Photo by Clay Banks on Unsplash
Choose the book. It’s a simple enough idea. Especially in shelving stacks.
It’s no less valid when the choosing happens on your sofa or at your bedside. Just because the book, part-read, is there doesn’t mean today you have to read it. Choose. Read it, or don’t read. The book will wait for you. Put the book down, or don’t. Knowing you can stop, for now, just stop can be a great gift to yourself.
Stopping isn’t quitting.
Stopping is just…stopping.
Stopping simply means: ‘not now - my attention is elsewhere.’
Short stops are called pauses.
Pauses can linger, forming…habits.
Habits endure, until they don’t because the circumstances or you yourself have changed.
What’s at stake in stopping?
Life consists of activities that are high stakes, low stakes or somewhere in between. The stakes that an activity has is not a free-for-all. Reality has a hand in the stake-status. Take: breathing.
I can’t breathe is not negotiable when a cop’s knee presses a person’s neck. The knee is robbing the person of the capacity to freely breathe. The knee is decidedly placed to prevent the person from dis-placing the knee so as to reclaim breathing capacity.

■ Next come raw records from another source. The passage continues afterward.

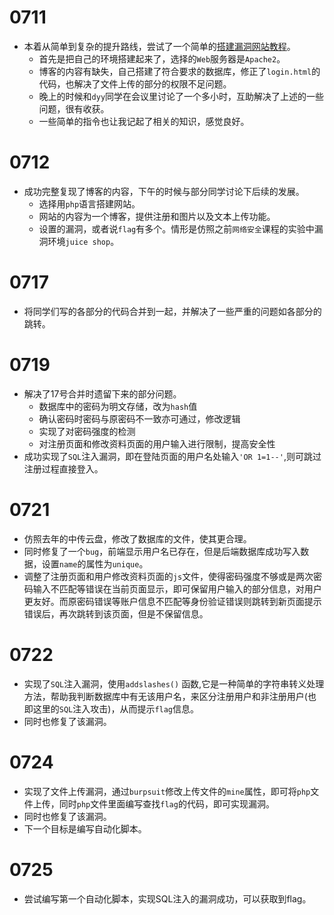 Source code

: # 0711

- 本着从简单到复杂的提升路线，尝试了一个简单的[搭建漏洞网站教程](https://blog.csdn.net/plant1234/article/details/121725088)。
    - 首先是把自己的环境搭建起来了，选择的`Web`服务器是`Apache2`。
    - 博客的内容有缺失，自己搭建了符合要求的数据库，修正了`login.html`的代码，也解决了文件上传的部分的权限不足问题。
    - 晚上的时候和`dyy`同学在会议里讨论了一个多小时，互助解决了上述的一些问题，很有收获。
    - 一些简单的指令也让我记起了相关的知识，感觉良好。

# 0712

- 成功完整复现了博客的内容，下午的时候与部分同学讨论下后续的发展。
    - 选择用`php`语言搭建网站。
    - 网站的内容为一个博客，提供注册和图片以及文本上传功能。
    - 设置的漏洞，或者说`flag`有多个。情形是仿照之前`网络安全`课程的实验中漏洞环境`juice shop`。
 
# 0717

- 将同学们写的各部分的代码合并到一起，并解决了一些严重的问题如各部分的跳转。

# 0719
- 解决了17号合并时遗留下来的部分问题。
    - 数据库中的密码为明文存储，改为`hash`值
    - 确认密码时密码与原密码不一致亦可通过，修改逻辑
    - 实现了对密码强度的检测
    - 对注册页面和修改资料页面的用户输入进行限制，提高安全性
- 成功实现了`SQL`注入漏洞，即在登陆页面的用户名处输入`'OR 1=1--'`,则可跳过注册过程直接登入。

# 0721
- 仿照去年的中传云盘，修改了数据库的文件，使其更合理。
- 同时修复了一个`bug`，前端显示用户名已存在，但是后端数据库成功写入数据，设置`name`的属性为`unique`。
- 调整了注册页面和用户修改资料页面的`js`文件，使得密码强度不够或是两次密码输入不匹配等错误在当前页面显示，即可保留用户输入的部分信息，对用户更友好。而原密码错误等账户信息不匹配等身份验证错误则跳转到新页面提示错误后，再次跳转到该页面，但是不保留信息。

# 0722
- 实现了`SQL`注入漏洞，使用`addslashes()` 函数,它是一种简单的字符串转义处理方法，帮助我判断数据库中有无该用户名，来区分注册用户和非注册用户(也即这里的`SQL`注入攻击)，从而提示`flag`信息。
- 同时也修复了该漏洞。

# 0724
- 实现了文件上传漏洞，通过`burpsuit`修改上传文件的`mine`属性，即可将`php`文件上传，同时`php`文件里面编写查找`flag`的代码，即可实现漏洞。
- 同时也修复了该漏洞。
- 下一个目标是编写自动化脚本。

# 0725
- 尝试编写第一个自动化脚本，实现SQL注入的漏洞成功，可以获取到flag。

Breathing capacity is a most fundamental of human rights. It is, biologically and politically, basic. Deprive a person breath and you risk killing them. Perception has nothing to do with it.
I can’t breathe is negotiable when the symptom of breathlessness is somatic but the cause is not embodied.
When I’ve said — as an innovation leader — ‘I’m taking this project outside this ecosystem because inside I can’t breathe,’ I’m referring to a somatic sensation arising within me in response to organisational cultural dynamics. My soma is alerting me to how much creative and strategic thinking within my project may be compromised by a lack of oxygen.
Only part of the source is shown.